Exercise: Check every line of the data for the word "blob", and copy those that have it.

Dataset extract below:

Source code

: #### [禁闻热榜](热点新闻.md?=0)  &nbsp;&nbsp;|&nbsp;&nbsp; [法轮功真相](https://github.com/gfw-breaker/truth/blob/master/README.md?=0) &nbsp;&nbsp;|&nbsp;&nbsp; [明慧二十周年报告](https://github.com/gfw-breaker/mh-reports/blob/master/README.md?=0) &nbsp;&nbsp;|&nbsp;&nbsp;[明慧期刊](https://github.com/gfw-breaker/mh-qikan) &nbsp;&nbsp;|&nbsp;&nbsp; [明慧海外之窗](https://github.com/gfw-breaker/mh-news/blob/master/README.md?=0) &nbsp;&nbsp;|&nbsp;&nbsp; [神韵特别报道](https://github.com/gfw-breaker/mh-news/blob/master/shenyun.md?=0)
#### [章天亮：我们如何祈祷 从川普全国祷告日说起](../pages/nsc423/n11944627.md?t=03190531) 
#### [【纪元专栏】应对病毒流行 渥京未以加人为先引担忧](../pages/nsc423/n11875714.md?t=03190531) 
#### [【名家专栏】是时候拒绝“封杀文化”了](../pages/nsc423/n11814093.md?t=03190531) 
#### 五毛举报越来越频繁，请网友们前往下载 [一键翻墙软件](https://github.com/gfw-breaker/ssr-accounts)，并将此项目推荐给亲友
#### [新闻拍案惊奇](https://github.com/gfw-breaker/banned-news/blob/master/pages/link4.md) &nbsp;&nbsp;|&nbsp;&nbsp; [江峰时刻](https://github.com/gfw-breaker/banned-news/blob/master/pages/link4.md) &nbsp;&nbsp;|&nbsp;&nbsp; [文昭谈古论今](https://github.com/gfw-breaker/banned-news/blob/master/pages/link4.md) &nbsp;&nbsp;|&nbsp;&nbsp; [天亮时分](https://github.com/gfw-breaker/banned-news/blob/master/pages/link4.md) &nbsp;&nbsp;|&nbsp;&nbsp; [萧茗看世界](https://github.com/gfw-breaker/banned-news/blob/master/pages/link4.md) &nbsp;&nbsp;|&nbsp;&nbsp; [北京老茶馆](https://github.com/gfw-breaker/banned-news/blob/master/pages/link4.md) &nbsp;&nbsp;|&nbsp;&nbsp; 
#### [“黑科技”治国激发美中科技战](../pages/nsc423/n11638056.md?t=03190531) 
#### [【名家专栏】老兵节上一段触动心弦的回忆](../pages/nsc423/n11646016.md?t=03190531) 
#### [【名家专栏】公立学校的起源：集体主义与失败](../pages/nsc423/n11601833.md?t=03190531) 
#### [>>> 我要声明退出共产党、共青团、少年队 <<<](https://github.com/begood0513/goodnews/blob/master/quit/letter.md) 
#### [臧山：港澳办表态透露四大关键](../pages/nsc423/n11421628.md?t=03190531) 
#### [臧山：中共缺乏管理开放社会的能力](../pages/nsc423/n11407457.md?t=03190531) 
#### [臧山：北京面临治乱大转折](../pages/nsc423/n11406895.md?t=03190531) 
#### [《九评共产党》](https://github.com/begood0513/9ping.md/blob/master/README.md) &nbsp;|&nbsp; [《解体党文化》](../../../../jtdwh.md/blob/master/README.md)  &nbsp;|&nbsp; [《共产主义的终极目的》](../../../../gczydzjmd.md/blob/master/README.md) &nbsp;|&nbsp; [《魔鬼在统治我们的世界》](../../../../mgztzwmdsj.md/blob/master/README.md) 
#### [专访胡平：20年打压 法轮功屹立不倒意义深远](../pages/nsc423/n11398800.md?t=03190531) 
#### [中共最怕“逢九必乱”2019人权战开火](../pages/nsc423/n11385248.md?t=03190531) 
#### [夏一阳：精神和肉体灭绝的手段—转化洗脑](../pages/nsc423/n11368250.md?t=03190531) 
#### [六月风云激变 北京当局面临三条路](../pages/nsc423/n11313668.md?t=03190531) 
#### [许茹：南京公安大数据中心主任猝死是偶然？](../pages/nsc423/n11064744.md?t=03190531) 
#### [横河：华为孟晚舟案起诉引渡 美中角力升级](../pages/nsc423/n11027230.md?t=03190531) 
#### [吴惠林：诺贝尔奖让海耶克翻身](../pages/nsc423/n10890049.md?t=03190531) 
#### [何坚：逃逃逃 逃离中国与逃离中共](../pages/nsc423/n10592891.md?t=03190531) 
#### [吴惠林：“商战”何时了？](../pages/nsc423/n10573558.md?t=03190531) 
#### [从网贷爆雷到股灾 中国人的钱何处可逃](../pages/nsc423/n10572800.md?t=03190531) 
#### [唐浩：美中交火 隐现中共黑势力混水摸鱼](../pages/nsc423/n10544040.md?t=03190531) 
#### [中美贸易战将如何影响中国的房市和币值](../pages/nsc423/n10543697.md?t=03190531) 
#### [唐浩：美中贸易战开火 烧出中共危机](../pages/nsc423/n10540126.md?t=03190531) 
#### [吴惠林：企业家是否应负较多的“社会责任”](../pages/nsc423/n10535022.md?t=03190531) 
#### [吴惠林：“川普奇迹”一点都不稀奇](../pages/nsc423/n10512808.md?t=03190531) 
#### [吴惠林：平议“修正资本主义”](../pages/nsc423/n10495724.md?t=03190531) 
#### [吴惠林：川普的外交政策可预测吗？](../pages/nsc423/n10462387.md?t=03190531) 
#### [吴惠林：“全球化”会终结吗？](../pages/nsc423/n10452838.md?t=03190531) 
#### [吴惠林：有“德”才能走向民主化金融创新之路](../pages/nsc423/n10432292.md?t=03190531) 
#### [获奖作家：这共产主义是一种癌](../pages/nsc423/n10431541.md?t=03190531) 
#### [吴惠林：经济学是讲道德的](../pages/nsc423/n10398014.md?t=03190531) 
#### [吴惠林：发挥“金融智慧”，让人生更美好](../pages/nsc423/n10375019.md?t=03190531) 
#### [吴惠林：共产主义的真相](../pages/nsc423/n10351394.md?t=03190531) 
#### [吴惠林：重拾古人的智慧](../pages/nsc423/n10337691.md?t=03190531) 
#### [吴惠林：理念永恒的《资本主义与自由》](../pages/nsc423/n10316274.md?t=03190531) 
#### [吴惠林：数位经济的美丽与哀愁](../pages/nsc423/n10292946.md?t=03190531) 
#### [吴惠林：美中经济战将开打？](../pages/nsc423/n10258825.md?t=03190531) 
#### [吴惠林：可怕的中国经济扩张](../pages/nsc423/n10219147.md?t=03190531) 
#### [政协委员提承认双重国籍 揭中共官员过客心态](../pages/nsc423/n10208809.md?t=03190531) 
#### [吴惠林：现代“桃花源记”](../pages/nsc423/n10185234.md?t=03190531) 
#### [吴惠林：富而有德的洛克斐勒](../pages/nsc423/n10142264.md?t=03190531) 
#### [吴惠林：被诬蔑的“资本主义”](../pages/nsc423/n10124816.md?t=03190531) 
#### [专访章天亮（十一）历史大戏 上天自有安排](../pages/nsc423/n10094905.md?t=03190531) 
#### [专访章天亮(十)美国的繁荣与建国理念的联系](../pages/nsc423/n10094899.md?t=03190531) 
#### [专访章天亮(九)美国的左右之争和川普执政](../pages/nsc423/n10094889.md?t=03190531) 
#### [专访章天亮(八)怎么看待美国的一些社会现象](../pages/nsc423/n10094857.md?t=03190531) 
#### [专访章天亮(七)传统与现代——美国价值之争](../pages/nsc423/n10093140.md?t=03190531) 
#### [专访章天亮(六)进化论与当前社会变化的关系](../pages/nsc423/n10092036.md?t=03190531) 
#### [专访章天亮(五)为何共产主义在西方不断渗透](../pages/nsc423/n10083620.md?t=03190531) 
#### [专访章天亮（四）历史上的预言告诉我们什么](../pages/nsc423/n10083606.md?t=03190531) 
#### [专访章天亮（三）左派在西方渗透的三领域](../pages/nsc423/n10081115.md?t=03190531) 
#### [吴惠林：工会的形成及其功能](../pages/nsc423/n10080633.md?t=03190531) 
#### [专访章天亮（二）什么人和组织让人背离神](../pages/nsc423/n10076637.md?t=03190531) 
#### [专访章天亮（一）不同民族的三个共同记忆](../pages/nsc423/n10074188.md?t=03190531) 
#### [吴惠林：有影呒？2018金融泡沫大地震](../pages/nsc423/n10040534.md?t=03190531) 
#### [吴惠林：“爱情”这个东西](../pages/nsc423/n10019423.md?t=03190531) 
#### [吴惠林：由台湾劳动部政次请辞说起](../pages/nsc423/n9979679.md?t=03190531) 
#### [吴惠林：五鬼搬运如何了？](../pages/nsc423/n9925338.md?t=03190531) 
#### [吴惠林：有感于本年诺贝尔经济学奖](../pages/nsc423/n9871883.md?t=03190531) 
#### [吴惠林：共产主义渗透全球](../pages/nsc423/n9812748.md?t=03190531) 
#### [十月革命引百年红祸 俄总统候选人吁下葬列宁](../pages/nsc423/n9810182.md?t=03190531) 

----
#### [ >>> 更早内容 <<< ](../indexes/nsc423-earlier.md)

End of Dataset extract.

Task answer:
: #### [禁闻热榜](热点新闻.md?=0)  &nbsp;&nbsp;|&nbsp;&nbsp; [法轮功真相](https://github.com/gfw-breaker/truth/blob/master/README.md?=0) &nbsp;&nbsp;|&nbsp;&nbsp; [明慧二十周年报告](https://github.com/gfw-breaker/mh-reports/blob/master/README.md?=0) &nbsp;&nbsp;|&nbsp;&nbsp;[明慧期刊](https://github.com/gfw-breaker/mh-qikan) &nbsp;&nbsp;|&nbsp;&nbsp; [明慧海外之窗](https://github.com/gfw-breaker/mh-news/blob/master/README.md?=0) &nbsp;&nbsp;|&nbsp;&nbsp; [神韵特别报道](https://github.com/gfw-breaker/mh-news/blob/master/shenyun.md?=0)
#### [新闻拍案惊奇](https://github.com/gfw-breaker/banned-news/blob/master/pages/link4.md) &nbsp;&nbsp;|&nbsp;&nbsp; [江峰时刻](https://github.com/gfw-breaker/banned-news/blob/master/pages/link4.md) &nbsp;&nbsp;|&nbsp;&nbsp; [文昭谈古论今](https://github.com/gfw-breaker/banned-news/blob/master/pages/link4.md) &nbsp;&nbsp;|&nbsp;&nbsp; [天亮时分](https://github.com/gfw-breaker/banned-news/blob/master/pages/link4.md) &nbsp;&nbsp;|&nbsp;&nbsp; [萧茗看世界](https://github.com/gfw-breaker/banned-news/blob/master/pages/link4.md) &nbsp;&nbsp;|&nbsp;&nbsp; [北京老茶馆](https://github.com/gfw-breaker/banned-news/blob/master/pages/link4.md) &nbsp;&nbsp;|&nbsp;&nbsp; 
#### [>>> 我要声明退出共产党、共青团、少年队 <<<](https://github.com/begood0513/goodnews/blob/master/quit/letter.md) 
#### [《九评共产党》](https://github.com/begood0513/9ping.md/blob/master/README.md) &nbsp;|&nbsp; [《解体党文化》](../../../../jtdwh.md/blob/master/README.md)  &nbsp;|&nbsp; [《共产主义的终极目的》](../../../../gczydzjmd.md/blob/master/README.md) &nbsp;|&nbsp; [《魔鬼在统治我们的世界》](../../../../mgztzwmdsj.md/blob/master/README.md) 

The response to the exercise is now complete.